La storia dei cacciamine italiani è relativamente recente. Dal dopoguerra fino agli anni ’80 operarono prevalentemente navi dragamine, dalle caratteristiche molto diverse e meno tecnologiche, adatte alla bonifica di ordigni a loro volta meno evoluti delle mine moderne.

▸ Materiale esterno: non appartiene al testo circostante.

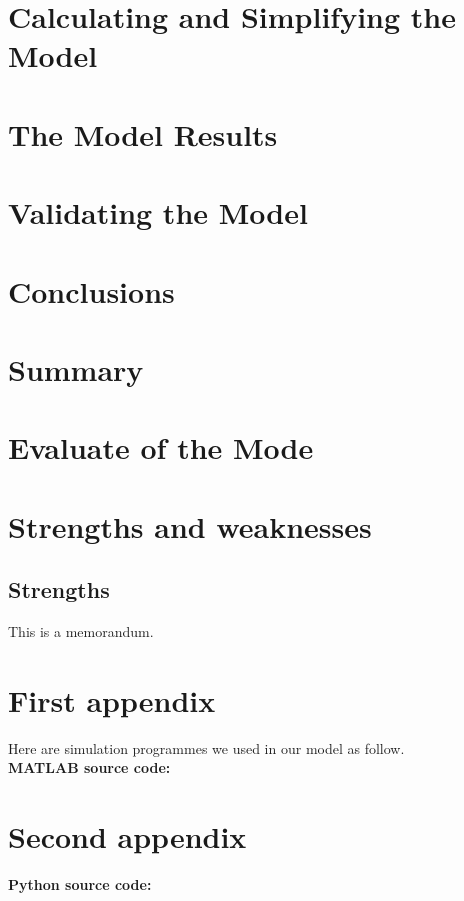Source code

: \documentclass{mcmthesis}  %
\begin{document}
\section{Calculating and Simplifying the Model}  %

\section{The Model Results}  %

\section{Validating the Model}  %

\section{Conclusions}  %

\section{Summary}  %

\section{Evaluate of the Mode}  %

\section{Strengths and weaknesses}  %

\subsection{Strengths}  %

\printbibliography  %


\begin{appendices}  %

\begin{memo}[Memorandum]  %
	This is a memorandum.
\end{memo}  %

\section{First appendix}  %

Here are simulation programmes we used in our model as follow.\\
\textbf{MATLAB source code:}


\section{Second appendix}  %

\textbf{Python source code:}


\end{appendices}  %
\end{document}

Dopo la Seconda guerra mondiale la Marina, il cui naviglio era stato decimato nel conflitto, ereditò dagli Stati Uniti alcune navi dragamine e riparò i pochi RDV (Dragamine veloci) superstiti per le necessità urgenti di bonifica delle acque territoriali dopo il conflitto. I dragamine americani consegnati alla Marina italiana dagli anni '50 facevano parte della classe «Adjutant», di ridotte dimensioni e dallo scafo in legno per cancellare ogni traccia magnetica della nave. Per questa caratteristica fu battezzata la classe «Legni». L’imbarcazione trainava cavi d’acciaio che tranciavano i cavi di ancoraggio delle vecchie mine facendole risalire in superficie per poi essere neutralizzate manualmente dall’equipaggio. Per le mine più evolute, sensibili al rumore o ai campi magnetici, i dragamine utilizzavano sistemi di simulazione: per gli ordigni sensibili ai campi magnetici utilizzavano cavi elettrificati che «ingannavano» la mina facendola esplodere in lontananza, mentre per quelli sensibili ai rumori i dragamine italiani utilizzavano dei simulatori acustici che riproducevano le onde sonore delle eliche. Su licenza statunitense, negli anni ’50 furono costruiti in Italia diversi dragamine con scafo ligneo delle classi «Agave»e «Bambù».
A partire dagli anni Settanta, i dragamine furono ritenuti tecnologicamente arretrati rispetto all’evoluzione delle mine marine. In quel periodo i dragamine furono equipaggiati con nuovi strumenti che li trasformarono gradualmente in cacciamine con l’adozione di strumenti come i sonar e la presenza di sommozzatori specializzati.
Il salto si ebbe alla fine del decennio con la classe «Lerici», che rappresentò il primo lotto di veri cacciamine, in grado di individuare e neutralizzare singolarmente le mine, realizzati dai cantieri Intermarine. Dotate di scafo in vetroresina monoblocco (migliore del legno in termini di amagneticità), le «Lerici» sono lunghe 52 metri e dotate di sonar antimina a profondità variabile e multifrequenza (sonar a caccia). Sono spinte da 4 eliche, di cui una principale a passo variabile e le altre 3 intubate ed orientabili, collegate a motori idraulici per l’uso silenzioso in «caccia». Il primo cacciamine fu il capostipite «Lerici» (M-5550), consegnato alla Marina Militare nel 1982. Operanti in ambito Nato, i cacciamine hanno partecipato a diverse operazioni di bonifica bellica nel Mediterraneo, nel Golfo Persico e nell’Adriatico per lo sminamento delle coste dopo i conflitti in ex Jugoslavia e Kosovo. La classe «Lerici» è stata affiancata dalla ancora più evoluta classe «Gaeta» dal 1992, cacciamine dotati di sonar potenziati, sistema di navigazione automatizzato e veicoli filoguidati (ROV) in grado di individuare e neutralizzare le mine subacquee a distanza. Per la loro efficienza operativa e per la tecnologia avanzata, i cacciamine classe «Lerici» nati a Sarzana sono stati particolarmente apprezzati dalla Us Navy. Dal progetto italiano sono nati i «minehunters» della classe «Osprey», costruiti dalla filiale americana della Intermarine. La Marina Finlandese dal 2015 ha ricevuto da Intermarine 3 cacciamine classe Katanpåå, direttamente derivanti dai cacciamine classe Lat Ya della Marina Thailandese anche questi ultimi derivati dalla classe «Lerici».